CINCINNATI – A Catholic high school in Kentucky apologized on Saturday after a violent backlash erupted on social media while a widely shared video showed a group of young men surrounding the indigenous protesters in Washington, D.C.

The video shows a young man with a "Make America Great Again" cap, who is nearby and looks at a man who plays the drums while other young people around them cheer and sing. Some of the viewers seem to wear clothes with the Covington Catholic High School badge in Park Hills, Kentucky.

The indigenous man holding a drum participated in an Indigenous Peoples' March and was later identified as Nathan Phillips, a Vietnam veteran and Native American elder of the Omaha tribe, by Indian Country Today.

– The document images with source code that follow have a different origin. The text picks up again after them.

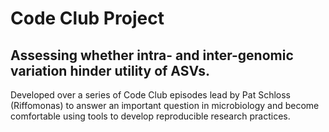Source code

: # Code Club Project
## Assessing whether intra- and inter-genomic variation hinder utility of ASVs.

Developed over a series of Code Club episodes lead by Pat Schloss (Riffomonas) to answer
an important question in microbiology and become comfortable using tools to develop 
reproducible research practices.
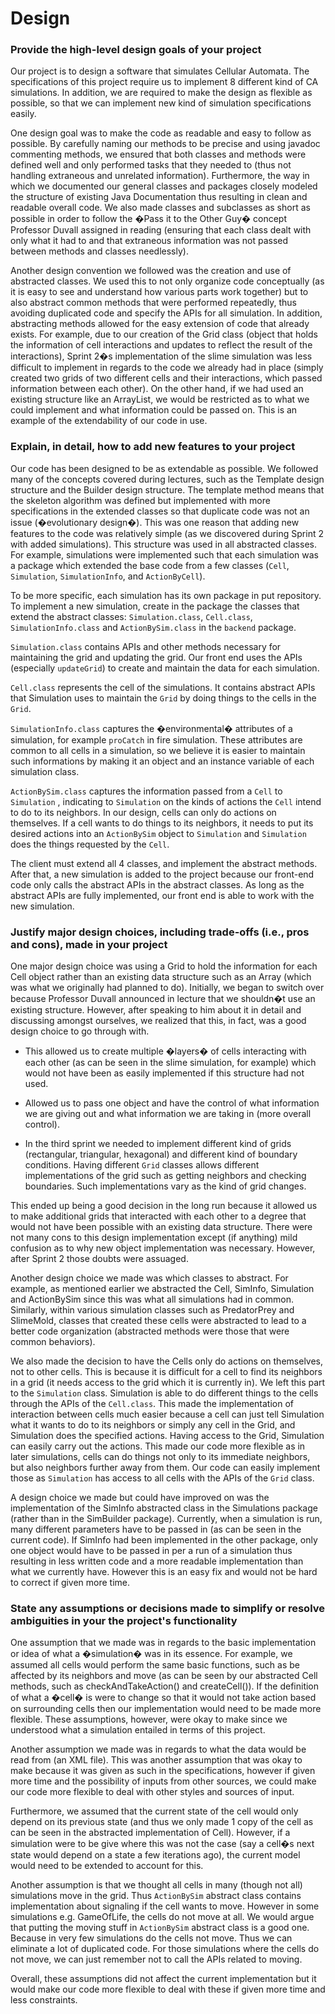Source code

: # Design
### Provide the high-level design goals of your project

Our project is to design a software that simulates Cellular Automata. The specifications of this project require us to implement 8 different kind of CA simulations.  In addition, we are required to make the design as flexible as possible, so that we can implement new kind of simulation specifications easily.

One design goal was to make the code as readable and easy to follow as possible. By carefully naming our methods to be precise and using javadoc commenting methods, we ensured that both classes and methods were defined well and only performed tasks that they needed to (thus not handling extraneous and unrelated information). Furthermore, the way in which we documented our general classes and packages closely modeled the structure of existing Java Documentation thus resulting in clean and readable overall code. We also made classes and subclasses as short as possible in order to follow the �Pass it to the Other Guy� concept Professor Duvall assigned in reading (ensuring that each class dealt with only what it had to and that extraneous information was not passed between methods and classes needlessly).

Another design convention we followed was the creation and use of abstracted classes. We used this to not only organize code conceptually (as it is easy to see and understand how various parts work together) but to also abstract common methods that were performed repeatedly, thus avoiding duplicated code and specify the APIs for all simulation. In addition, abstracting methods allowed for the easy extension of code that already exists. For example, due to our creation of the Grid class (object that holds the information of cell interactions and updates to reflect the result of the interactions), Sprint 2�s implementation of the slime simulation was less difficult to implement in regards to the code we already had in place (simply created two grids of two different cells and their interactions, which passed information between each other). On the other hand, if we had used an existing structure like an ArrayList, we would be restricted as to what we could implement and what information could be passed on. This is an example of the extendability of our code in use.

### Explain, in detail, how to add new features to your project

Our code has been designed to be as extendable as possible. We followed many of the concepts covered during lectures, such as the Template design structure and the Builder design structure. The template method means that the skeleton algorithm was defined but implemented with more specifications in the extended classes so that duplicate code was not an issue (�evolutionary design�). This was one reason that adding new features to the code was relatively simple (as we discovered during Sprint 2 with added simulations). This structure was used in all abstracted classes. For example, simulations were implemented such that each simulation was a package which extended the base code from a few classes (`Cell`, `Simulation`, `SimulationInfo`, and `ActionByCell`).

To be more specific, each simulation has its own package in put repository. To implement a new simulation, create in the package the classes that extend the abstract classes: `Simulation.class`,  `Cell.class`, `SimulationInfo.class` and `ActionBySim.class` in the `backend` package.

`Simulation.class` contains APIs and other methods necessary for maintaining the grid and updating the grid. Our front end uses the APIs (especially `updateGrid`) to create and maintain the data for each simulation.

`Cell.class` represents the cell of the simulations. It contains abstract APIs that Simulation uses to maintain the `Grid` by doing things to the cells in the `Grid`.

`SimulationInfo.class` captures the �environmental� attributes of a simulation, for example `proCatch` in fire simulation. These attributes are common to all cells in a simulation, so we believe it is easier to maintain such informations by making it an object and an instance variable of each simulation class.

`ActionBySim.class` captures the information passed from a `Cell` to `Simulation` , indicating to `Simulation` on the kinds of actions the `Cell` intend to do to its neighbors. In our design, cells can only do actions on themselves. If a cell wants to do things to its neighbors, it needs to put its desired actions into an `ActionBySim` object to `Simulation` and `Simulation` does the things requested by the `Cell`.

The client must extend all 4 classes, and implement the abstract methods. After that, a new simulation is added to the project because our front-end code only calls the abstract APIs in the abstract classes. As long as the abstract APIs are fully implemented, our front end is able to work with the new simulation.


### Justify major design choices, including trade-offs (i.e., pros and cons), made in your project

One major design choice was using a Grid to hold the information for each Cell object rather than an existing data structure such as an Array (which was what we originally had planned to do). Initially, we began to switch over because Professor Duvall announced in lecture that we shouldn�t use an existing structure. However, after speaking to him about it in detail and discussing amongst ourselves, we realized that this, in fact, was a good design choice to go through with. 

- This allowed us to create multiple �layers� of cells interacting with each other (as can be seen in the slime simulation, for example) which would not have been as easily implemented if this structure had not used.

- Allowed us to pass one object and have the control of what information we are giving out and what information we are taking in (more overall control).

- In the third sprint we needed to implement different kind of grids (rectangular, triangular, hexagonal) and different kind of boundary conditions. Having different `Grid` classes allows different implementations of the grid such as getting neighbors and checking boundaries. Such implementations vary as the kind of grid changes.

This ended up being a good decision in the long run because it allowed us to make additional grids that interacted with each other to a degree that would not have been possible with an existing data structure. There were not many cons to this design implementation except (if anything) mild confusion as to why new object implementation was necessary. However, after Sprint 2 those doubts were assuaged.

Another design choice we made was which classes to abstract. For example, as mentioned earlier we abstracted the Cell, SimInfo, Simulation and ActionBySim since this was what all simulations had in common. Similarly, within various simulation classes such as PredatorPrey and SlimeMold, classes that created these cells were abstracted to lead to a better code organization (abstracted methods were those that were common behaviors).

We also made the decision to have the Cells only do actions on themselves, not to other cells. This is because it is difficult for a cell to find its neighbors in a grid (it needs access to the grid which it is currently in). We left this part to the `Simulation` class. Simulation is able to do different things to the cells through the APIs of the `Cell.class`. This made the implementation of interaction between cells much easier because a cell can just tell Simulation what it wants to do to its neighbors or simply any cell in the Grid, and Simulation does the specified actions. Having access to the Grid, Simulation can easily carry out the actions. This made our code more flexible as in later simulations, cells can do things not only to its immediate neighbors, but also neighbors further away from them. Our code can easily implement those as `Simulation` has access to all cells with the APIs of the `Grid` class.

A design choice we made but could have improved on was the implementation of the SimInfo abstracted class in the Simulations package (rather than in the SimBuilder package). Currently, when a simulation is run, many different parameters have to be passed in (as can be seen in the current code). If SimInfo had been implemented in the other package, only one object would have to be passed in per a run of a simulation thus resulting in less written code and a more readable implementation than what we currently have. However this is an easy fix and would not be hard to correct if given more time.


### State any assumptions or decisions made to simplify or resolve ambiguities in your the project's functionality

One assumption that we made was in regards to the basic implementation or idea of what a �simulation� was in its essence. For example, we assumed all cells would perform the same basic functions, such as be affected by its neighbors and move (as can be seen by our abstracted Cell methods, such as checkAndTakeAction() and createCell()). If the definition of what a �cell� is were to change so that it would not take action based on surrounding cells then our implementation would need to be made more flexible. These assumptions, however, were okay to make since we understood what a simulation entailed in terms of this project. 

Another assumption we made was in regards to what the data would be read from (an XML file). This was another assumption that was okay to make because it was given as such in the specifications, however if given more time and the possibility of inputs from other sources, we could make our code more flexible to deal with other styles and sources of input.

Furthermore, we assumed that the current state of the cell would only depend on its previous state (and thus we only made 1 copy of the cell as can be seen in the abstracted implementation of Cell). However, if a simulation were to be give where this was not the case (say a cell�s next state would depend on a state a few iterations ago), the current model would need to be extended to account for this. 

Another assumption is that we thought all cells in many (though not all) simulations move in the grid. Thus `ActionBySim` abstract class contains implementation about signaling if the cell wants to move. However in some simulations e.g. GameOfLife, the cells do not move at all. We would argue that putting the moving stuff in `ActionBySim` abstract class is a good one. Because in very few simulations do the cells not move. Thus we can eliminate a lot of duplicated code. For those simulations where the cells do not move, we can just remember not to call the APIs related to moving.

Overall, these assumptions did not affect the current implementation but it would make our code more flexible to deal with these if given more time and less constraints.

It's even worse when you see the effect of the whole mafia. pic.twitter.com/Oe7Zn5srOB

– Lulu says (@ lulu_says2) January 19, 2019

In a joint statement on Saturday, the school and the Diocese of Covington said they were reviewing the incident and that "they would take appropriate measures, up to and including expulsion."

"We condemn the actions of the students of Covington Catholic High School specifically towards Nathan Phillips, and the Native Americans in general, on January 18, after the March for Life, in Washington, DC We extend our sincere apologies to Mr. Phillips: This behavior is unlike the teachings of the Church on the dignity and respect of the human person, "the statement said.

The people on the social media platforms condemned the incident as an attempt by the youth group to intimidate the protesters and requested a response from the school.

The Covington Catholic website said the students planned to attend the March for Life event, which was held on Friday in Washington, DC, on the same day as the Indigenous Peoples' March.

"We know that this incident has also tainted all the testimony of the March for Life and we express our sincerest apologies to all who attended the March and to all those who support the pro-life movement," said the school and the diocese in your statement Saturday.

Covington Catholic was criticized on social media after a heated moment at a march of Indigenous Peoples in Washington DC The school reported that students attended a March for Life on the same day as the incident. (Photo: Screenshot of the Covington Catholic website)

The commotion spread on social networks on Saturday morning, when millions watched videos of the scene.

The journalist who identified the old man as Phillips, Vincent Schilling, spoke with The Enquirer by telephone on Saturday.

Schilling, a member of the Mohawk tribe and a veteran, said he participated in a ceremony two years ago with Phillips to honor the Native American veterans at the Arlington National Cemetery.

"As a Native American journalist, I consider this to be one of the most naive of naive demonstrations, I can not even say naive, it's racism, it's blatant racism," Schilling said.

Schilling added that Phillips has been harbaded in the past. A The Fox affiliate in Detroit reported in 2015 that Eastern Michigan University students threw racist insults at her.

"The guy just went through a lot," Schilling said.

Schilling added that, as a member of the Mohawk tribe, deference to the elderly is a respected ideal.

"Seeing Mr. Phillips treated in this way is an incalculable lack of disrespect, and it is absolutely unacceptable in the native culture," he said.

Phillips was singing a song about the activism and autonomy of indigenous peoples, Schilling said.

"What's sad about all this is that it's not surprising," Schilling said. "Because as a native man, I've had it countless times, I've been mocked, I've been mocked, my culture has been ridiculed." This is just another brick on the wall.

"I was so eager to get close to those children and tell them:" You know this is a Vietnam veteran, right? "

About 140,000 Native Americans are veterans, according to the Smithsonian National Museum of American Indians.

Rep. Deb Haaland of New Mexico, one of the first two Native American congressmen, tweeted about the old woman on Saturday.

Kaya Taitano, Chamoru activist from Guam, filmed a video interview of the man included in the thread that Haaland retweeted.

Taitono shared with The Enquirer an extended version of the shortest video that has gone viral.

In the video, the man identified as Phillips says he heard the chants of "building that wall, building that wall" during the incident.

"This is indigenous land, we're not supposed to have walls here, we never did it for millennia, before someone else came here, we never had walls, we never had a prison," he said. "We always take care of our elders, we take care of our children … We teach them the good of evil".

In the extended version of the video, the man looks down and sighs.

"Maybe all of us who are in this mall here tonight, our relatives of seven generations (as of now) will come back here and say that something good happened here," he said.

Covington Catholic's Twitter, Facebook and Instagram accounts have been made private, preventing the public from viewing the content of those accounts.

The high school, about 5 miles south of Cincinnati, is a private school for boys with approximately 550 students, according to privateschoolreview.com.